Based in Dallas, Texas (Latino population: 42% - something not entirely obvious from Dallas), the show’s efforts to persuade that it’s filmed anywhere but a studio in Los Angeles largely fail, despite copious references to Dallas football and having Sam McMurray deploy a Texan accent while all around him sound resolutely midwestern. It’s not entirely clear why Canals-Barrera walks around in a cocktail dress all day, either.

However, some aspects of it have a degree of authenticity and it’s even happy to have unsubtitled Spanish dialogue at times, assuming that the audience will probably understand what’s being said. Alonzo’s not being a size-zero inevitably means that the show follows a The Mindy Project line, making her the butt of numerous size jokes as well, although she gives as good as she gets and is similarly self-deprecating. She’s also clearly having a lot of fun and while the writing messes around with Latino and Latina stereotypes, a lot of it relies on her ebullient and winning performance to defuse potentially abrasive situations and reduce serious discussions down to more comedic exchanges.

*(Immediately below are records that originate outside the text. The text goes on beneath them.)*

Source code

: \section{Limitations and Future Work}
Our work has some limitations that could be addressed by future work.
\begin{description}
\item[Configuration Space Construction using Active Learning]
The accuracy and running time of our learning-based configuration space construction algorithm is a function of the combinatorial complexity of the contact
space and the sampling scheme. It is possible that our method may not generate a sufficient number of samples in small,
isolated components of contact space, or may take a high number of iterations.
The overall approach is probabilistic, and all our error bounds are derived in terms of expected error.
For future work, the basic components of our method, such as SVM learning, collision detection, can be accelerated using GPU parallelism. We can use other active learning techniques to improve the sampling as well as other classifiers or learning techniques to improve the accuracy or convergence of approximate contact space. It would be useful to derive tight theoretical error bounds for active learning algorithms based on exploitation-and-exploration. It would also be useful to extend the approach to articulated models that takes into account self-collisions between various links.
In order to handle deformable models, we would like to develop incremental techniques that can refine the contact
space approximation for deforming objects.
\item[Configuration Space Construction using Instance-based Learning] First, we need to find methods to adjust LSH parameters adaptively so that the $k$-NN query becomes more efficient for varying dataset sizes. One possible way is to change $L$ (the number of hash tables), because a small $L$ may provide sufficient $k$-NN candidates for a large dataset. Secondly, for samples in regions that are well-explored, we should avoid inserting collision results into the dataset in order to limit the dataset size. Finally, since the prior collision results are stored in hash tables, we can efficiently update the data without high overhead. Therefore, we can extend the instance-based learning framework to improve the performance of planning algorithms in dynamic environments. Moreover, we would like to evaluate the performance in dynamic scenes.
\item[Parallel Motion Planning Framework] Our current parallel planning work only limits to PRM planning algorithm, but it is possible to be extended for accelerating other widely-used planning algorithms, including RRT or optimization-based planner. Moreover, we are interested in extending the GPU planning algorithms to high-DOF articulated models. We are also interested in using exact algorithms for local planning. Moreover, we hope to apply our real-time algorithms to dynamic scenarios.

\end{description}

A multi-camera comedy, the show suffers from an audience that will laugh and go ‘Ah!’ without the slightest provocation from the script. The plotting is basic and predictable, with Alonzo’s family inevitably coming round to accepting her unpaid legal internship by the end of the episode (cue of ‘Ah!’ from the audience following generic affirming statements from Alonzo’s previously antagonistic mother).

It’s not a great show. It’s not an innovative show, beyond its casting: the jokes are obvious, the characters basic and the plotting pedestrian. Anything to do with the main character’s family is horrendous.

So while it’s good to see a show like it on TV, Cristela nonetheless highlights that as well as diversity in casting, there needs to be quality in the writing or else no one will end up watching. And if you don’t believe me on that, allow me to point you in the direction of Rob Schneider’s Rob.